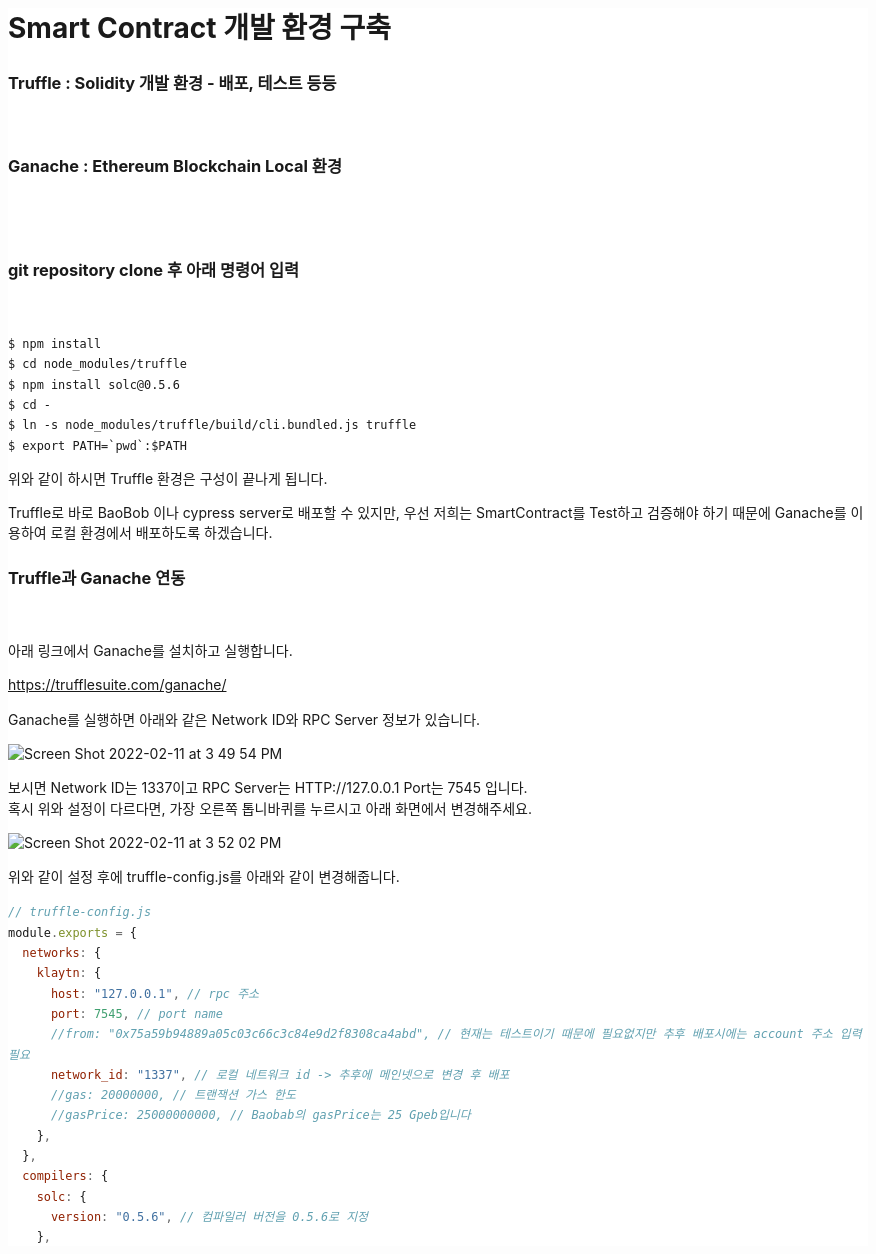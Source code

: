 # Smart Contract 개발 환경 구축

### Truffle : Solidity 개발 환경 - 배포, 테스트 등등

</br>

### Ganache : Ethereum Blockchain Local 환경

</br>
</br>

### git repository clone 후 아래 명령어 입력

</br>

```shell
$ npm install
$ cd node_modules/truffle
$ npm install solc@0.5.6
$ cd -
$ ln -s node_modules/truffle/build/cli.bundled.js truffle
$ export PATH=`pwd`:$PATH
```

위와 같이 하시면 Truffle 환경은 구성이 끝나게 됩니다.

Truffle로 바로 BaoBob 이나 cypress server로 배포할 수 있지만, 우선 저희는 SmartContract를 Test하고 검증해야 하기 때문에 Ganache를 이용하여 로컬 환경에서 배포하도록 하겠습니다.

### Truffle과 Ganache 연동

</br>

아래 링크에서 Ganache를 설치하고 실행합니다.

https://trufflesuite.com/ganache/

Ganache를 실행하면 아래와 같은 Network ID와 RPC Server 정보가 있습니다.

<img width="1209" alt="Screen Shot 2022-02-11 at 3 49 54 PM" src="https://user-images.githubusercontent.com/41497254/153548362-3556c5e3-169f-427a-83a3-940f785f3a3d.png">

보시면 Network ID는 1337이고 RPC Server는 HTTP://127.0.0.1 Port는 7545 입니다.<br/>
혹시 위와 설정이 다르다면, 가장 오른쪽 톱니바퀴를 누르시고 아래 화면에서 변경해주세요.

<img width="1200" alt="Screen Shot 2022-02-11 at 3 52 02 PM" src="https://user-images.githubusercontent.com/41497254/153548584-ba80eb45-e585-4dd5-ba65-9bb04a7cd69e.png">

<br/>

위와 같이 설정 후에 truffle-config.js를 아래와 같이 변경해줍니다.

```javascript
// truffle-config.js
module.exports = {
  networks: {
    klaytn: {
      host: "127.0.0.1", // rpc 주소
      port: 7545, // port name
      //from: "0x75a59b94889a05c03c66c3c84e9d2f8308ca4abd", // 현재는 테스트이기 때문에 필요없지만 추후 배포시에는 account 주소 입력 필요
      network_id: "1337", // 로컬 네트워크 id -> 추후에 메인넷으로 변경 후 배포
      //gas: 20000000, // 트랜잭션 가스 한도
      //gasPrice: 25000000000, // Baobab의 gasPrice는 25 Gpeb입니다
    },
  },
  compilers: {
    solc: {
      version: "0.5.6", // 컴파일러 버전을 0.5.6로 지정
    },
```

------------------------

PROBLEM DETAILS:
Beginning with the line containing "Contract 개발 환경 구축", repeat each line of the listing above, exactly, through the last one, and stop there.

TASK OUTPUT:
: # Smart Contract 개발 환경 구축

### Truffle : Solidity 개발 환경 - 배포, 테스트 등등

</br>

### Ganache : Ethereum Blockchain Local 환경

</br>
</br>

### git repository clone 후 아래 명령어 입력

</br>

```shell
$ npm install
$ cd node_modules/truffle
$ npm install solc@0.5.6
$ cd -
$ ln -s node_modules/truffle/build/cli.bundled.js truffle
$ export PATH=`pwd`:$PATH
```

위와 같이 하시면 Truffle 환경은 구성이 끝나게 됩니다.

Truffle로 바로 BaoBob 이나 cypress server로 배포할 수 있지만, 우선 저희는 SmartContract를 Test하고 검증해야 하기 때문에 Ganache를 이용하여 로컬 환경에서 배포하도록 하겠습니다.

### Truffle과 Ganache 연동

</br>

아래 링크에서 Ganache를 설치하고 실행합니다.

https://trufflesuite.com/ganache/

Ganache를 실행하면 아래와 같은 Network ID와 RPC Server 정보가 있습니다.

<img width="1209" alt="Screen Shot 2022-02-11 at 3 49 54 PM" src="https://user-images.githubusercontent.com/41497254/153548362-3556c5e3-169f-427a-83a3-940f785f3a3d.png">

보시면 Network ID는 1337이고 RPC Server는 HTTP://127.0.0.1 Port는 7545 입니다.<br/>
혹시 위와 설정이 다르다면, 가장 오른쪽 톱니바퀴를 누르시고 아래 화면에서 변경해주세요.

<img width="1200" alt="Screen Shot 2022-02-11 at 3 52 02 PM" src="https://user-images.githubusercontent.com/41497254/153548584-ba80eb45-e585-4dd5-ba65-9bb04a7cd69e.png">

<br/>

위와 같이 설정 후에 truffle-config.js를 아래와 같이 변경해줍니다.

```javascript
// truffle-config.js
module.exports = {
  networks: {
    klaytn: {
      host: "127.0.0.1", // rpc 주소
      port: 7545, // port name
      //from: "0x75a59b94889a05c03c66c3c84e9d2f8308ca4abd", // 현재는 테스트이기 때문에 필요없지만 추후 배포시에는 account 주소 입력 필요
      network_id: "1337", // 로컬 네트워크 id -> 추후에 메인넷으로 변경 후 배포
      //gas: 20000000, // 트랜잭션 가스 한도
      //gasPrice: 25000000000, // Baobab의 gasPrice는 25 Gpeb입니다
    },
  },
  compilers: {
    solc: {
      version: "0.5.6", // 컴파일러 버전을 0.5.6로 지정
    },
```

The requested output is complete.